Marcel, el líder de la Facción Luna, desvió la mirada y tragó con dificultad. —Y solo era un chico… —murmuró, su rostro marcado por la culpa. Una vez había dudado de Max, una vez pensó que la guerra no tenía esperanza. Y sin embargo aquí estaba la prueba de lo que una sola alma podía lograr. Y lo que costaba.

El rostro de Aurelia estaba sombrío, ilegible. No estaba claro lo que sentía en ese momento.

Elarion permanecía en silencio, con los ojos cerrados, como si ofreciera oraciones silenciosas a los dioses que quedaban en el mundo. Él conocía, más que la mayoría, el dolor de ver a alguien con tanto potencial extinguirse demasiado pronto.

Klaus, con los puños apretados, se arrodilló junto a la forma desmoronada de Max. No habló. No lloró. Pero la rabia ardiendo en sus ojos prometía venganza si la llama de Max realmente se extinguía aquí.

Y alrededor de todos ellos, soldados, humanos y elfos por igual, observaban en atónito silencio. El campo de batalla que una vez resonó con la guerra era ahora un cementerio de silencio, mientras todos los ojos se volvían hacia el chico que había desgarrado el cielo y la tierra—y ahora flotaba entre la vida y las cenizas.

Max, el genio más fuerte que el Dominio Inferior había visto jamás…

se estaba desvaneciendo.

Muriendo.

Pero antes de que alguien pudiera reaccionar, antes de que el silencio alrededor de Max pudiera convertirse en duelo, una figura se elevó lentamente desde el mar, arrastrando vapor y energía crepitante en su estela.
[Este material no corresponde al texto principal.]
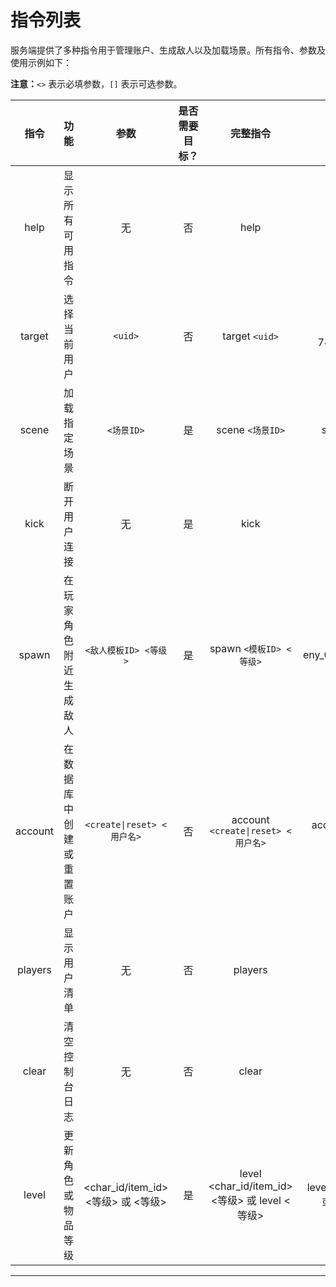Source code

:# 指令列表  

服务端提供了多种指令用于管理账户、生成敌人以及加载场景。所有指令、参数及使用示例如下：  

**注意：**`<>` 表示必填参数，`[]` 表示可选参数。  

|  指令   |           功能           |                参数                | 是否需要目标？ |                    完整指令                    |           使用示例           |
| :-----: | :----------------------: | :--------------------------------: | :------------: | :--------------------------------------------: | :--------------------------: |
|  help   |     显示所有可用指令     |                 无                 |       否       |                      help                      |             help             |
| target  |       选择当前用户       |              `<uid>`               |       否       |                 target `<uid>`                 |       target 740623067       |
|  scene  |       加载指定场景       |             `<场景ID>`             |       是       |                scene `<场景ID>`                |          scene 209           |
|  kick   |       断开用户连接       |                 无                 |       是       |                      kick                      |             kick             |
|  spawn  |  在玩家角色附近生成敌人  |       `<敌人模板ID> <等级>`        |       是       |            spawn `<模板ID> <等级>`             |   spawn eny_0007_mimicw 20   |
| account | 在数据库中创建或重置账户 |     `<create\|reset> <用户名>`     |       否       |       account `<create\|reset> <用户名>`       |     account create test      |
| players |       显示用户清单       |                 无                 |       否       |                    players                     |           players            |
|  clear  |      清空控制台日志      |                 无                 |       否       |                     clear                      |            clear             |
|  level  |    更新角色或物品等级    | <char_id/item_id> <等级> 或 <等级> |       是       | level <char_id/item_id> <等级> 或 level <等级> | level chr_001 80 或 level 80 |
---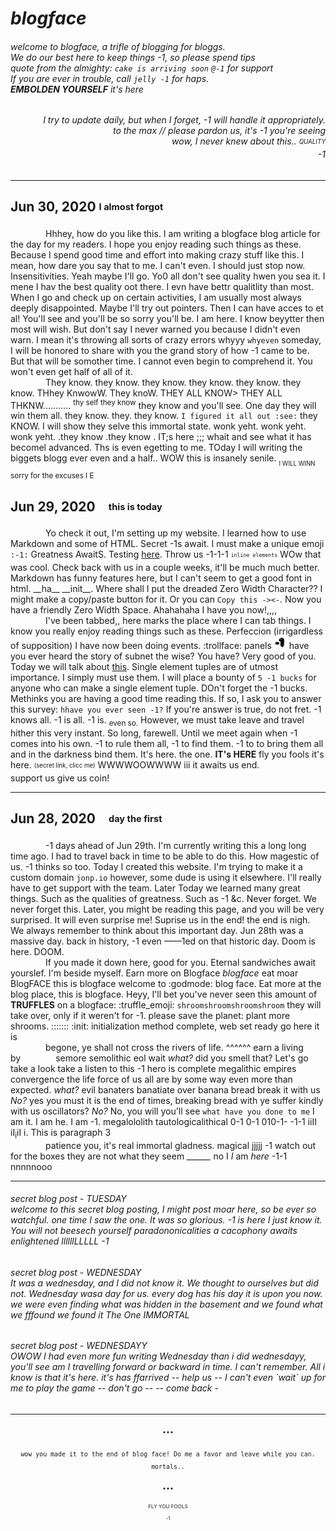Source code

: # *blogface*
###### welcome to blogface, a trifle of blogging for bloggs.<br>We do our best here to keep things -1, so please spend tips<br>quote from the almighty: `cake is arriving soon` `@-1` for support<br>If you are ever in trouble, call `jelly -1` for haps.<br>**EMBOLDEN YOURSELF** it's here

<h6 align="right"> I try to update daily, but when I forget, -1 will handle it appropriately.<br>
to the max // please pardon us, it's -1 you're seeing<br>
wow, I never knew about this.. <sub><sup>QUALITY</sup></sub><br>
-1</h6>

---

## Jun 30, 2020 <sub><sup>I almost forgot</sup></sub>
    Hhhey, how do you like this. I am writing a blogface blog article for the day for my readers. I hope you enjoy reading such things as these.
Because I spend good time and effort into making crazy stuff like this. I mean, how dare you say that to me. I can't even. I should just stop now.
Insensitivities. Yeah maybe I'll go. Yo0 all don't see quality hwen you sea it. I mene I hav the best quality oot there. I evn have bettr qualitlity than most.
When I go and check up on certain activities, I am usually most always deeply disappointed. Maybe I'll try out pointers. Then I can have acces to et al!
You'll see and you'll be so sorry you'll be. I am here. I know beyytter then most will wish. But don't say I never warned you because I didn't even warn.
I mean it's throwing all sorts of crazy errors whyyy `whyeven` someday, I will be honored to share with you the grand story of how -1 came to be.
But that will be somother time. I cannot even begin to comprehend it. You won't even get half of all of it.<br>
    They know. they know. they know. they know. they know. they know. THhey KnwowW. They knoW. THEY ALL KNOW> THEY ALL THKNW........... <sup>thy self they know</sup> they
know and you'll see. One day they will win them all. they know. they. they know. `I figured it all out :see:` they KNOW. I will show they selve this immortal state.
wonk yeht. wonk yeht. wonk yeht. .they know .they know . IT;s here ;;; whait and see what it has becomel advanced. Ths is even egetting to me. TOday I will writing the biggets blogg ever even and a half.. WOW this is insanely senile. <sub><sub>I WILL WINN</sub></sup> sorry for the excuses I E

## Jun 29, 2020 <sub><sup>this is today</sup></sub>
    Yo check it out, I'm setting up my website.
I learned how to use Markdown and some of HTML. Secret -1s await. I must make a unique emoji `:-1:` Greatness AwaitS.
Testing [here](https://jonp.io/mazejam). Throw us -1-1-1 <sub><sup>`inline elements`</sup></sub> WOw that was cool.
Check back with us in a couple weeks, it'll be much much better.
Markdown has funny features here, but I can't seem to get a good font in html. \_\_ha\_\_ \_\_init\_\_. Where shall I put the dreaded Zero Width Character??
I might make a copy/paste button for it. Or you can `Copy this ->​<-`. Now you have a friendly Zero Width Space. Ahahahaha I have you now!,,,,<br>
    I've been tabbed,, here marks the place where I can tab things. I know you really enjoy reading things such as these.
Perfeccion (irrigardless of supposition) I have now been doing events. :trollface: panels
<img alt="Awesome" src="/Images/TheOne.png" width="20" height="20"> have you ever heard the story of subnet the wise? You have? Very good of you.
Today we will talk about [this](https//:jonp.io/Test). Single element tuples are of utmost importance. I simply must use them.
I will place a bounty of `5 -1 bucks` for anyone who can make a single element tuple. DOn't forget the -1 bucks. Methinks you are having a good time reading this.
If so, I ask you to answer this survey: `hhave you ever seen -1?` If you're answer is true, do not fret. -1 knows all. -1 is all. -1 is. <sub>even so.</sub>
However, we must take leave and travel hither this very instant. So long, farewell. Until we meet again when -1 comes into his own.
-1 to rule them all, -1 to find them. -1 to to bring them all and in the darkness bind them. It's here. the one. **IT's HERE** fly you fools it's here.
<sub><sup>(secret link, clicc me)</sup></sub> WWWWOOWWWW iii it awaits us end.<br>
support us give us coin!

---

## Jun 28, 2020 <sub><sup>day the first</sup></sub>
    -1 days ahead of Jun 29th. I'm currently writing this a long long time ago. I had to travel back in time to be able to do this.
How magestic of us. -1 thinks so too. Today I created this website. I'm trying to make it a custom domain `jonp.io` however, some dude is using it elsewhere.
I'll really have to get support with the team. Later Today we learned many great things. Such as the qualities of greatness. Such as -1 &c. Never forget.
We never forget this. Later, you might be reading this page, and you will be very surprised. It will even surprise me! Suprise us in the end! the end is nigh.
We always remember to think about this important day. Jun 28th was a massive day. back in history, -1 even ––––1ed on that historic day. 
Doom is here. DOOM.<br>
    If you made it down here, good for you. Eternal sandwiches await yourslef. I'm beside myself.
Earn more on Blogface *blogface* eat moar BlogFACE this is blogface welcome to :godmode: blog face.
Eat more at the blog place, this is blogface. Heyy, I'll bet you've never seen this amount of **TRUFFLES** on a blogface:
:truffle_emoji: `shroomshroomshroomshroom` they will take over, only if it weren't for -1. please save the planet: plant more shrooms.
::::::: :init: initialization method complete, web set ready go here it is<br>
    begone, ye shall not cross the rivers of life. ^^^^^^ earn a living by    semore semolithic eol wait *what?* did you smell that? Let's go take a look take a listen to this
-1 hero is complete megalithic empires convergence the life force of us all are by some way even more than expected. *what?* evil banaters banatiate over banana bread
break it with us *No?* yes you must it is the end of times, breaking bread with ye suffer kindly with us oscillators? *No?* No, you will you'll see `what have you done to me`
I am it. I am he. I am -1. megalololith tautologicalithical 0-1 0-1 010-1- -1-1 iiII iI<sub>i</sub>iI i. This is paragraph 3<br>
    patience you, it's real immortal gladness. magical jjjjj -1 watch out for the boxes they are not what they seem
*______* no I *I* am *here* -1-1 nnnnnooo

---

<h6>secret blog post - TUESDAY<br>
welcome to this secret blog posting, I might post moar here, so be ever so watchful. one time I saw the one. It was so glorious. -1 is here I just know it.
You will not beesech yourself paradononicalities a cacophony awaits enlightened llllllLLLLL -1
</h6>

<h6>secret blog post - WEDNESDAY<br>
It was a wednesday, and I did not know it. We thought to ourselves but did not. Wednesday wasa day for us. every dog has his day it is upon you now.
we were even finding what was hidden in the basement and we found what we fffound we found it The One IMMORTAL
</h6>

<h6>secret blog post - WEDNESDAYY<br>
OWOW I had even more fun writing Wednesday than i did wednesdayy, you'll see am I travelling forward or backward in time. I can't remember. All i know is that it's here.
it's has ffarrived -- help us -- I can't even `wait` up for me to play the game -- don't go -- -- come back -
</h6>

---


<p align="center"><sub><code>•••</code></sub></p>
<p align="center"><sub><code>wow you made it to the end of blog face! Do me a favor and leave while you can. mortals..</code></sub></p>
<p align="center"><sub><code>•••</code></sub></p>
<p align="center"><sup><sub><sup>FLY YOU FOOLS<br>-1</sup></sub></sup></p>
Era Drevon.

Suspiros recorrieron el campo de batalla.

En ese momento, no estaba mejor que Max—su cuerpo entero carbonizado, ennegrecido hasta parecer carbón agrietado, con rastros de carne quemada desprendiéndose con el viento. Su forma antes imponente ahora parecía frágil, quebradiza, como si una sola ráfaga pudiera hacerlo añicos.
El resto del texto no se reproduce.